[Stored data]
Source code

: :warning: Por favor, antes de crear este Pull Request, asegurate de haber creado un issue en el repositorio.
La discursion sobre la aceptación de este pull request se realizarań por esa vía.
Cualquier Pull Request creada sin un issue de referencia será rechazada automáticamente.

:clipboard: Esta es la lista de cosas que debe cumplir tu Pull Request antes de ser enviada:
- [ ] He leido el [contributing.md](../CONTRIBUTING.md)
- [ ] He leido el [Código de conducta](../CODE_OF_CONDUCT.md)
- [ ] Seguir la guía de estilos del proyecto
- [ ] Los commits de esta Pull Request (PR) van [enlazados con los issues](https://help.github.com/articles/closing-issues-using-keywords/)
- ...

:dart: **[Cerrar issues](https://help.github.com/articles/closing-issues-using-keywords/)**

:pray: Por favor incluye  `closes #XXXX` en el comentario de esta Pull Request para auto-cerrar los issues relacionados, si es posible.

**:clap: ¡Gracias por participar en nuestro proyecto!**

= TO DO =
A verbatim copy of every entry is required.

= ANSWER BELOW =
Source code

: :warning: Por favor, antes de crear este Pull Request, asegurate de haber creado un issue en el repositorio.
La discursion sobre la aceptación de este pull request se realizarań por esa vía.
Cualquier Pull Request creada sin un issue de referencia será rechazada automáticamente.

:clipboard: Esta es la lista de cosas que debe cumplir tu Pull Request antes de ser enviada:
- [ ] He leido el [contributing.md](../CONTRIBUTING.md)
- [ ] He leido el [Código de conducta](../CODE_OF_CONDUCT.md)
- [ ] Seguir la guía de estilos del proyecto
- [ ] Los commits de esta Pull Request (PR) van [enlazados con los issues](https://help.github.com/articles/closing-issues-using-keywords/)
- ...

:dart: **[Cerrar issues](https://help.github.com/articles/closing-issues-using-keywords/)**

:pray: Por favor incluye  `closes #XXXX` en el comentario de esta Pull Request para auto-cerrar los issues relacionados, si es posible.

**:clap: ¡Gracias por participar en nuestro proyecto!**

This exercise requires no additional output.